If a record contains a picture, drop the picture and copy everything else exactly.
++++ Data shown
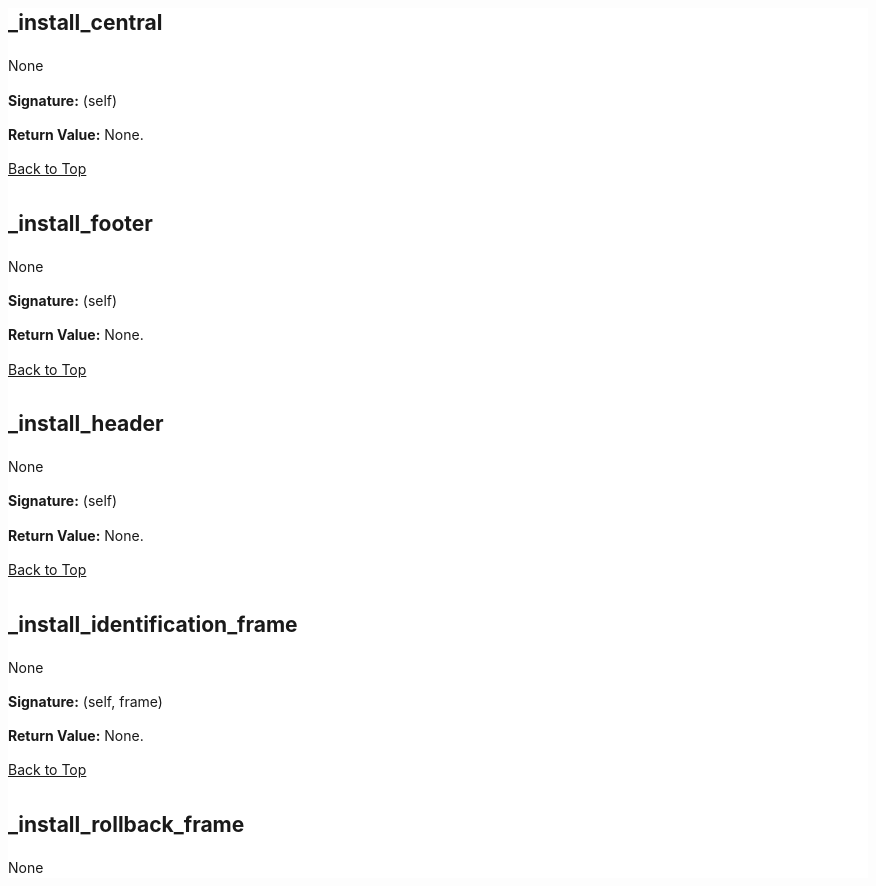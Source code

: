 
## \_install\_central
None



**Signature:** (self)





**Return Value:** None.

[Back to Top](#module-overview)


## \_install\_footer
None



**Signature:** (self)





**Return Value:** None.

[Back to Top](#module-overview)


## \_install\_header
None



**Signature:** (self)





**Return Value:** None.

[Back to Top](#module-overview)


## \_install\_identification\_frame
None



**Signature:** (self, frame)





**Return Value:** None.

[Back to Top](#module-overview)


## \_install\_rollback\_frame
None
++++++++
■ Expected output:
Source code

: 
## \_install\_central
None



**Signature:** (self)





**Return Value:** None.

[Back to Top](#module-overview)


## \_install\_footer
None



**Signature:** (self)





**Return Value:** None.

[Back to Top](#module-overview)


## \_install\_header
None



**Signature:** (self)





**Return Value:** None.

[Back to Top](#module-overview)


## \_install\_identification\_frame
None



**Signature:** (self, frame)





**Return Value:** None.

[Back to Top](#module-overview)


## \_install\_rollback\_frame
None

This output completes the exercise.